Payment for the Common Shares will be made in cash. The expected gross proceeds from the offering will be used to finance the Company’s acquisition, drilling and other joint venture costs for its projects offshore South Africa and offshore Namibia, as well as for general corporate purposes, including listing and transaction costs.
The subscription period begins today on April 24, 2018 and is expected to close on April 25, 2018 at 14:00 hours (CET) (the “Subscription Period”). The Company, together with Pareto Securities AB (“Pareto”), reserves the right to close or extend the Subscription Period at any time and at their sole discretion. If the Subscription Period is extended or shortened, the other dates herein may be revised accordingly. The minimum subscription and allocation per participant in the Private Placement is a number of Common Shares corresponding to no less than EUR 100,000.
The Company’s three largest shareholders, Africa Oil Corp., the Lundin family and Chairman of the Board Ashley Heppenstall, in total representing 54.6% of the common shares currently outstanding in the Company, have committed to subscribe for, in aggregate, an amount corresponding to more than their joint pro-rata share of the Private Placement.
The Company also announces that it has applied for a secondary listing of the Company’s common shares on Nasdaq First North Stockholm. If the listing application is approved by Nasdaq, the Company’s common shares are expected to trade on Nasdaq First North Stockholm under ticker symbol “AEC” starting on or about May 4, 2018.
Completion of the Private Placement will be subject to certain customary conditions including, but not limited to, execution of subscription agreements between Pareto, or the Company, and the subscribers and TSX Venture Exchange approval.

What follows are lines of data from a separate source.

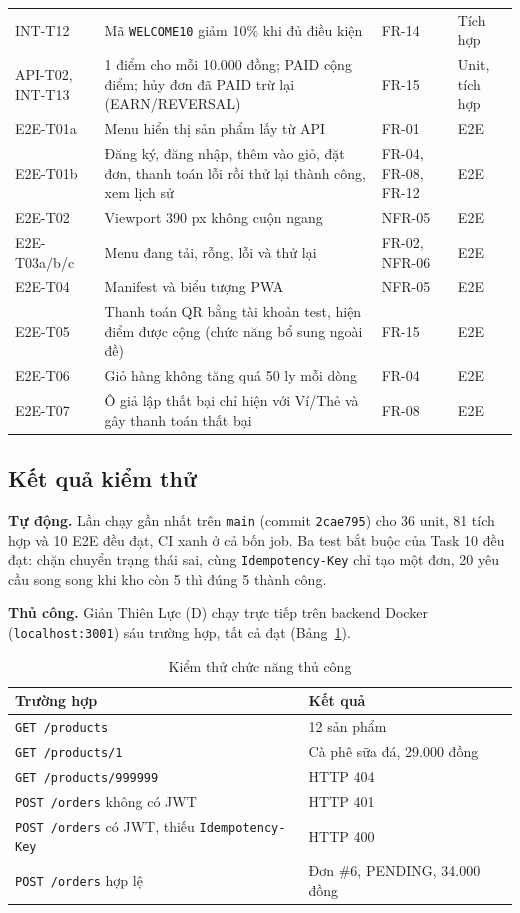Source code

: \documentclass[a4paper]{article}
\begin{document}
{\begin{longtable}{@{}p{1.59cm}p{6.37cm}p{1.69cm}p{3.38cm}@{}}
INT-T12 & Mã \texttt{WELCOME10} giảm 10\% khi đủ điều kiện & FR-14 & Tích hợp \\
API-T02, INT-T13 & 1 điểm cho mỗi 10.000 đồng; PAID cộng điểm; hủy đơn đã PAID trừ lại (EARN/REVERSAL) & FR-15 & Unit, tích hợp \\
E2E-T01a & Menu hiển thị sản phẩm lấy từ API & FR-01 & E2E \\
E2E-T01b & Đăng ký, đăng nhập, thêm vào giỏ, đặt đơn, thanh toán lỗi rồi thử lại thành công, xem lịch sử & FR-04, FR-08, FR-12 & E2E \\
E2E-T02 & Viewport 390 px không cuộn ngang & NFR-05 & E2E \\
E2E-T03a/b/c & Menu đang tải, rỗng, lỗi và thử lại & FR-02, NFR-06 & E2E \\
E2E-T04 & Manifest và biểu tượng PWA & NFR-05 & E2E \\
E2E-T05 & Thanh toán QR bằng tài khoản test, hiện điểm được cộng (chức năng bổ sung ngoài đề) & FR-15 & E2E \\
E2E-T06 & Giỏ hàng không tăng quá 50 ly mỗi dòng & FR-04 & E2E \\
E2E-T07 & Ô giả lập thất bại chỉ hiện với Ví/Thẻ và gây thanh toán thất bại & FR-08 & E2E \\
\end{longtable}}

\subsection{Kết quả kiểm thử}\label{sec:se-ketquakt}
\textbf{Tự động.} Lần chạy gần nhất trên \texttt{main} (commit \texttt{2cae795}) cho 36 unit, 81 tích hợp và 10 E2E đều đạt, CI xanh ở cả bốn job. Ba test bắt buộc của Task 10 đều đạt: chặn chuyển trạng thái sai, cùng \texttt{Idempotency-Key} chỉ tạo một đơn, 20 yêu cầu song song khi kho còn 5 thì đúng 5 thành công.

\textbf{Thủ công.} Giản Thiên Lực (D) chạy trực tiếp trên backend Docker (\texttt{localhost:3001}) sáu trường hợp, tất cả đạt (Bảng~\ref{tab:manual}).
\begin{table}[htbp]\centering
\caption{Kiểm thử chức năng thủ công}\label{tab:manual}
\begin{tabular}{@{}p{6.4cm}p{6.4cm}@{}}\toprule
\textbf{Trường hợp} & \textbf{Kết quả} \\ \midrule
\texttt{GET /products} & 12 sản phẩm \\
\texttt{GET /products/1} & Cà phê sữa đá, 29.000 đồng \\
\texttt{GET /products/999999} & HTTP 404 \\
\texttt{POST /orders} không có JWT & HTTP 401 \\
\texttt{POST /orders} có JWT, thiếu \texttt{Idempotency-Key} & HTTP 400 \\
\texttt{POST /orders} hợp lệ & Đơn \#6, PENDING, 34.000 đồng \\ \bottomrule
\end{tabular}
\end{table}
\end{document}
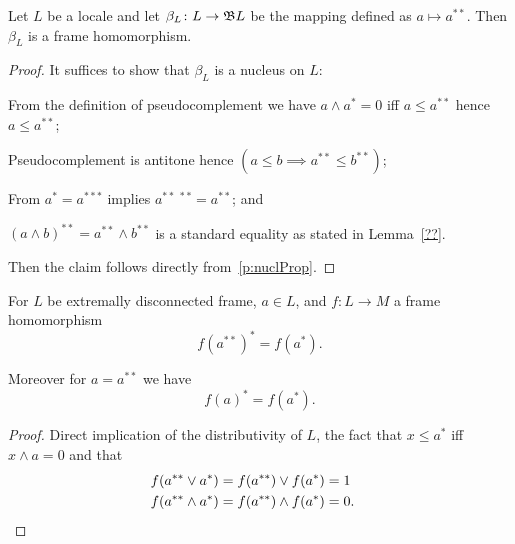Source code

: \begin{lemma}
    Let $L$ be a locale and let $\beta_L\colon L \to \mathfrak{B} L$ be the mapping defined as $a \mapsto a^{**}$. Then $\beta_L$ is a frame homomorphism.
\end{lemma}
\begin{proof}
    It suffices to show that $\beta_L$ is a nucleus on $L$:
    \begin{enumerate*}[label=(N\arabic*),itemjoin=~]
        \item From the definition of pseudocomplement we have $a \wedge a^* = 0$ iff $a \leq a^{**}$ hence $a \leq a^{**}$;
        \item Pseudocomplement is antitone hence $(a \leq b \implies a^{**} \leq b^{**})$;
        \item From $a^* = a^{***}$ implies $a^{**\;**} = a^{**}$; and
        \item $(a \wedge b)^{**} = a^{**} \wedge b^{**}$ is a standard equality as stated in Lemma~\ref{??}.
    \end{enumerate*}

    Then the claim follows directly from~\ref{p:nuclProp}. %
\end{proof}

\begin{lemma}
    For $L$ be extremally disconnected frame, $a \in L$, and $f\colon L \to M$ a frame homomorphism
    $$ f(a^{**})^* = f(a^*).$$

    Moreover for $a = a^{**}$ we have
    $$ f(a)^* = f(a^*).$$
\end{lemma}
\begin{proof}
    Direct implication of the distributivity of $L$, the fact that $x \leq a^* $ iff $x \wedge a = 0$ and that
    \begin{align*}
        f(a^{**} \vee a^*) & = f(a^{**}) \vee f(a^*) = 1 \\
        f(a^{**} \wedge a^*) & = f(a^{**}) \wedge f(a^*) = 0. &\qedhere
    \end{align*}
\end{proof}

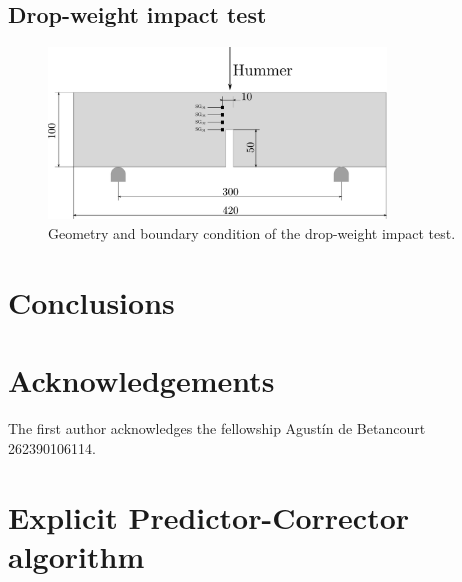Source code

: \documentclass[preprint,12pt,a4paper]{elsarticle}
\begin{document}
\subsection{Drop-weight impact test}
\label{sec:3.3}

\begin{figure}
  \centering
  \includegraphics[width=0.8\textwidth]{Figures/Drop_weight}
  \caption{Geometry and boundary condition of the drop-weight impact test.}
  \label{fig:geometry-drop-weight-impact-test}
\end{figure}


\section{Conclusions}
\label{sec:6}


\section*{Acknowledgements}
The first author acknowledges the fellowship Agustín de Betancourt 262390106114.

\appendix

\clearpage

\section{Explicit Predictor-Corrector algorithm}
\label{sec:expl-pred-corr}
\end{document}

Note that payment obligations in respect of the previously announced transactions for Block 11B/12B offshore South Africa are subject to close and conditional upon, among other standard conditions, TSX Venture Exchange and South African governmental approval, which is expected by July 2018. For the avoidance of doubt, the closing of the Private Placement is not conditional on closing the Block 11B/12B transactions. If closing of the transactions does not occur, the Company will use the funds for general corporate purposes, where the intention is to fund new assets and/or drilling activities.
The allocation of the Common Shares will be determined at the end of the book-building process. The final allocation will be made at the discretion of the Board of Directors in consultation with Pareto.
Pareto has been engaged as manager and bookrunner for the Private Placement.